### PROBLEM STATEMENT
An exact copy of the data is needed, but without any of its images.

### WORKING DATA
_ _ _ _

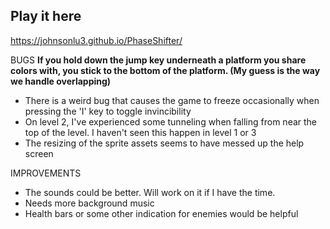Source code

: ## Play it here
https://johnsonlu3.github.io/PhaseShifter/

BUGS
**If you hold down the jump key underneath a platform you share colors with, you stick to the bottom of the platform. (My guess is the way we handle overlapping)**
- There is a weird bug that causes the game to freeze occasionally when pressing the 'I' key to toggle invincibility
- On level 2, I've experienced some tunneling when falling from near the top of the level. I haven't seen this happen in level 1 or 3
- The resizing of the sprite assets seems to have messed up the help screen


IMPROVEMENTS
- The sounds could be better. Will work on it if I have the time.
- Needs more background music
- Health bars or some other indication for enemies would be helpful
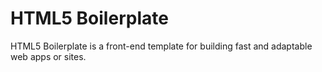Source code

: # HTML5 Boilerplate

HTML5 Boilerplate is a front-end template for building fast and adaptable web apps or sites.

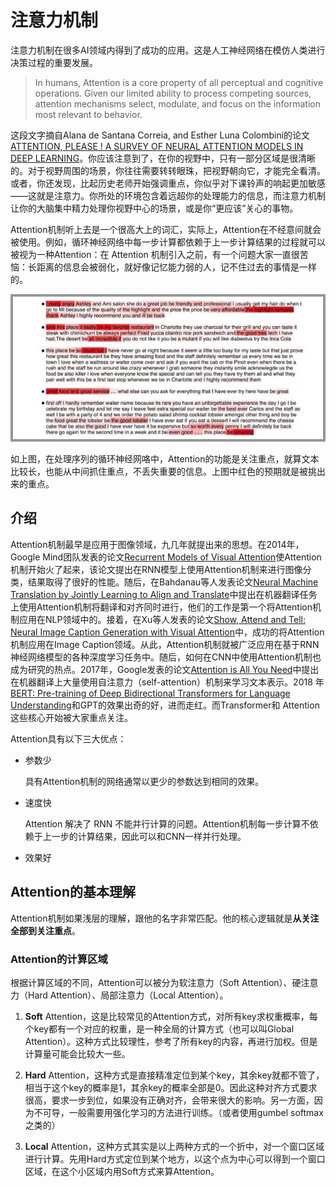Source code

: # 注意力机制

注意力机制在很多AI领域内得到了成功的应用。这是人工神经网络在模仿人类进行决策过程的重要发展。

> In humans, Attention is a core property of all perceptual and cognitive operations. Given our limited ability to process competing sources, attention mechanisms select, modulate, and focus on the information most relevant to behavior.

这段文字摘自Alana de Santana Correia, and Esther Luna Colombini的论文 [ATTENTION, PLEASE ! A SURVEY OF NEURAL ATTENTION MODELS IN DEEP LEARNING](https://arxiv.org/abs/2103.16775)。你应该注意到了，在你的视野中，只有一部分区域是很清晰的。对于视野周围的场景，你往往需要转转眼珠，把视野朝向它，才能完全看清。或者，你还发现，比起历史老师开始强调重点，你似乎对下课铃声的响起更加敏感——这就是注意力。你所处的环境包含着远超你的处理能力的信息，而注意力机制让你的大脑集中精力处理你视野中心的场景，或是你“更应该”关心的事物。

Attention机制听上去是一个很高大上的词汇，实际上，Attention在不经意间就会被使用。例如，循环神经网络中每一步计算都依赖于上一步计算结果的过程就可以被视为一种Attention：在 Attention 机制引入之前，有一个问题大家一直很苦恼：长距离的信息会被弱化，就好像记忆能力弱的人，记不住过去的事情是一样的。

![img](./src/attention/050PPR_S07iQPbpke.jpg)

如上图，在处理序列的循环神经网咯中，Attention的功能是关注重点，就算文本比较长，也能从中间抓住重点，不丢失重要的信息。上图中红色的预期就是被挑出来的重点。

## 介绍

Attention机制最早是应用于图像领域，九几年就提出来的思想。在2014年，Google Mind团队发表的论文[Recurrent Models of Visual Attention](https://arxiv.org/abs/1406.6247)使Attention机制开始火了起来，该论文提出在RNN模型上使用Attention机制来进行图像分类，结果取得了很好的性能。随后，在Bahdanau等人发表论文[Neural Machine Translation by Jointly Learning to Align and Translate](https://arxiv.org/abs/1409.0473)中提出在机器翻译任务上使用Attention机制将翻译和对齐同时进行，他们的工作是第一个将Attention机制应用在NLP领域中的。接着，在Xu等人发表的论文[Show, Attend and Tell: Neural Image Caption Generation with Visual Attention](https://arxiv.org/abs/1502.03044)中，成功的将Attention机制应用在Image Caption领域。从此，Attention机制就被广泛应用在基于RNN神经网络模型的各种深度学习任务中。随后，如何在CNN中使用Attention机制也成为研究的热点。2017年，Google发表的论文[Attention is All You Need](https://arxiv.org/abs/1706.03762)中提出在机器翻译上大量使用自注意力（self-attention）机制来学习文本表示。2018 年[BERT: Pre-training of Deep Bidirectional Transformers for Language Understanding](https://arxiv.org/abs/1810.04805)和GPT的效果出奇的好，进而走红。而Transformer和 Attention 这些核心开始被大家重点关注。

Attention具有以下三大优点：

- 参数少

  具有Attention机制的网络通常以更少的参数达到相同的效果。

- 速度快

  Attention 解决了 RNN 不能并行计算的问题。Attention机制每一步计算不依赖于上一步的计算结果，因此可以和CNN一样并行处理。

- 效果好

## Attention的基本理解

Attention机制如果浅层的理解，跟他的名字非常匹配。他的核心逻辑就是**从关注全部到关注重点**。


### Attention的计算区域

根据计算区域的不同，Attention可以被分为软注意力（Soft Attention）、硬注意力（Hard Attention）、局部注意力（Local Attention）。

1. **Soft** Attention，这是比较常见的Attention方式，对所有key求权重概率，每个key都有一个对应的权重，是一种全局的计算方式（也可以叫Global Attention）。这种方式比较理性，参考了所有key的内容，再进行加权。但是计算量可能会比较大一些。

2. **Hard** Attention，这种方式是直接精准定位到某个key，其余key就都不管了，相当于这个key的概率是1，其余key的概率全部是0。因此这种对齐方式要求很高，要求一步到位，如果没有正确对齐，会带来很大的影响。另一方面，因为不可导，一般需要用强化学习的方法进行训练。（或者使用gumbel softmax之类的）
3. **Local** Attention，这种方式其实是以上两种方式的一个折中，对一个窗口区域进行计算。先用Hard方式定位到某个地方，以这个点为中心可以得到一个窗口区域，在这个小区域内用Soft方式来算Attention。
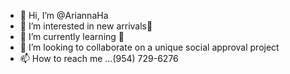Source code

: - 👋 Hi, I’m @AriannaHa
- 👀 I’m interested in new arrivals🚀
- 🌱 I’m currently learning 🚀
- 💞️ I’m looking to collaborate on a unique social approval project
- 📫 How to reach me ...(954) 729-6276

<!---
AriannaHa/AriannaHa is a ✨ special ✨ repository because its `README.md` (this file) appears on your GitHub profile.
You can click the Preview link to take a look at your changes.
--->
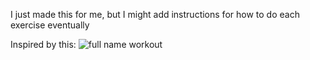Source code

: I just made this for me, but I might add instructions for how to do each exercise eventually

Inspired by this:
![full name workout](https://scontent-sjc3-1.xx.fbcdn.net/v/t1.0-9/90988715_10102754967465114_5327594068090290176_n.jpg?_nc_cat=102&_nc_sid=ca434c&_nc_oc=AQmZIoOEu-SuB4Gb_MQnUR5cb-Kr-Rf5ceqbfl5JR0mq-p_EuEBq5o63FFVdsCluhyg&_nc_ht=scontent-sjc3-1.xx&oh=b25a4511b29a4334a9c73fe2733bfa32&oe=5EA75495)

_ _ _ _

### ANSWER TO THIS PROBLEM
Source code

: ## Play it here
https://johnsonlu3.github.io/PhaseShifter/

BUGS
**If you hold down the jump key underneath a platform you share colors with, you stick to the bottom of the platform. (My guess is the way we handle overlapping)**
- There is a weird bug that causes the game to freeze occasionally when pressing the 'I' key to toggle invincibility
- On level 2, I've experienced some tunneling when falling from near the top of the level. I haven't seen this happen in level 1 or 3
- The resizing of the sprite assets seems to have messed up the help screen


IMPROVEMENTS
- The sounds could be better. Will work on it if I have the time.
- Needs more background music
- Health bars or some other indication for enemies would be helpful
Source code

: # HTML5 Boilerplate

HTML5 Boilerplate is a front-end template for building fast and adaptable web apps or sites.

Source code

: # 注意力机制

注意力机制在很多AI领域内得到了成功的应用。这是人工神经网络在模仿人类进行决策过程的重要发展。

> In humans, Attention is a core property of all perceptual and cognitive operations. Given our limited ability to process competing sources, attention mechanisms select, modulate, and focus on the information most relevant to behavior.

这段文字摘自Alana de Santana Correia, and Esther Luna Colombini的论文 [ATTENTION, PLEASE ! A SURVEY OF NEURAL ATTENTION MODELS IN DEEP LEARNING](https://arxiv.org/abs/2103.16775)。你应该注意到了，在你的视野中，只有一部分区域是很清晰的。对于视野周围的场景，你往往需要转转眼珠，把视野朝向它，才能完全看清。或者，你还发现，比起历史老师开始强调重点，你似乎对下课铃声的响起更加敏感——这就是注意力。你所处的环境包含着远超你的处理能力的信息，而注意力机制让你的大脑集中精力处理你视野中心的场景，或是你“更应该”关心的事物。

Attention机制听上去是一个很高大上的词汇，实际上，Attention在不经意间就会被使用。例如，循环神经网络中每一步计算都依赖于上一步计算结果的过程就可以被视为一种Attention：在 Attention 机制引入之前，有一个问题大家一直很苦恼：长距离的信息会被弱化，就好像记忆能力弱的人，记不住过去的事情是一样的。

![img](./src/attention/050PPR_S07iQPbpke.jpg)

如上图，在处理序列的循环神经网咯中，Attention的功能是关注重点，就算文本比较长，也能从中间抓住重点，不丢失重要的信息。上图中红色的预期就是被挑出来的重点。

## 介绍

Attention机制最早是应用于图像领域，九几年就提出来的思想。在2014年，Google Mind团队发表的论文[Recurrent Models of Visual Attention](https://arxiv.org/abs/1406.6247)使Attention机制开始火了起来，该论文提出在RNN模型上使用Attention机制来进行图像分类，结果取得了很好的性能。随后，在Bahdanau等人发表论文[Neural Machine Translation by Jointly Learning to Align and Translate](https://arxiv.org/abs/1409.0473)中提出在机器翻译任务上使用Attention机制将翻译和对齐同时进行，他们的工作是第一个将Attention机制应用在NLP领域中的。接着，在Xu等人发表的论文[Show, Attend and Tell: Neural Image Caption Generation with Visual Attention](https://arxiv.org/abs/1502.03044)中，成功的将Attention机制应用在Image Caption领域。从此，Attention机制就被广泛应用在基于RNN神经网络模型的各种深度学习任务中。随后，如何在CNN中使用Attention机制也成为研究的热点。2017年，Google发表的论文[Attention is All You Need](https://arxiv.org/abs/1706.03762)中提出在机器翻译上大量使用自注意力（self-attention）机制来学习文本表示。2018 年[BERT: Pre-training of Deep Bidirectional Transformers for Language Understanding](https://arxiv.org/abs/1810.04805)和GPT的效果出奇的好，进而走红。而Transformer和 Attention 这些核心开始被大家重点关注。

Attention具有以下三大优点：

- 参数少

  具有Attention机制的网络通常以更少的参数达到相同的效果。

- 速度快

  Attention 解决了 RNN 不能并行计算的问题。Attention机制每一步计算不依赖于上一步的计算结果，因此可以和CNN一样并行处理。

- 效果好

## Attention的基本理解

Attention机制如果浅层的理解，跟他的名字非常匹配。他的核心逻辑就是**从关注全部到关注重点**。


### Attention的计算区域

根据计算区域的不同，Attention可以被分为软注意力（Soft Attention）、硬注意力（Hard Attention）、局部注意力（Local Attention）。

1. **Soft** Attention，这是比较常见的Attention方式，对所有key求权重概率，每个key都有一个对应的权重，是一种全局的计算方式（也可以叫Global Attention）。这种方式比较理性，参考了所有key的内容，再进行加权。但是计算量可能会比较大一些。

2. **Hard** Attention，这种方式是直接精准定位到某个key，其余key就都不管了，相当于这个key的概率是1，其余key的概率全部是0。因此这种对齐方式要求很高，要求一步到位，如果没有正确对齐，会带来很大的影响。另一方面，因为不可导，一般需要用强化学习的方法进行训练。（或者使用gumbel softmax之类的）
3. **Local** Attention，这种方式其实是以上两种方式的一个折中，对一个窗口区域进行计算。先用Hard方式定位到某个地方，以这个点为中心可以得到一个窗口区域，在这个小区域内用Soft方式来算Attention。
Source code

: - 👋 Hi, I’m @AriannaHa
- 👀 I’m interested in new arrivals🚀
- 🌱 I’m currently learning 🚀
- 💞️ I’m looking to collaborate on a unique social approval project
- 📫 How to reach me ...(954) 729-6276

<!---
AriannaHa/AriannaHa is a ✨ special ✨ repository because its `README.md` (this file) appears on your GitHub profile.
You can click the Preview link to take a look at your changes.
--->
Source code

: I just made this for me, but I might add instructions for how to do each exercise eventually

Inspired by this:
![full name workout](https://scontent-sjc3-1.xx.fbcdn.net/v/t1.0-9/90988715_10102754967465114_5327594068090290176_n.jpg?_nc_cat=102&_nc_sid=ca434c&_nc_oc=AQmZIoOEu-SuB4Gb_MQnUR5cb-Kr-Rf5ceqbfl5JR0mq-p_EuEBq5o63FFVdsCluhyg&_nc_ht=scontent-sjc3-1.xx&oh=b25a4511b29a4334a9c73fe2733bfa32&oe=5EA75495)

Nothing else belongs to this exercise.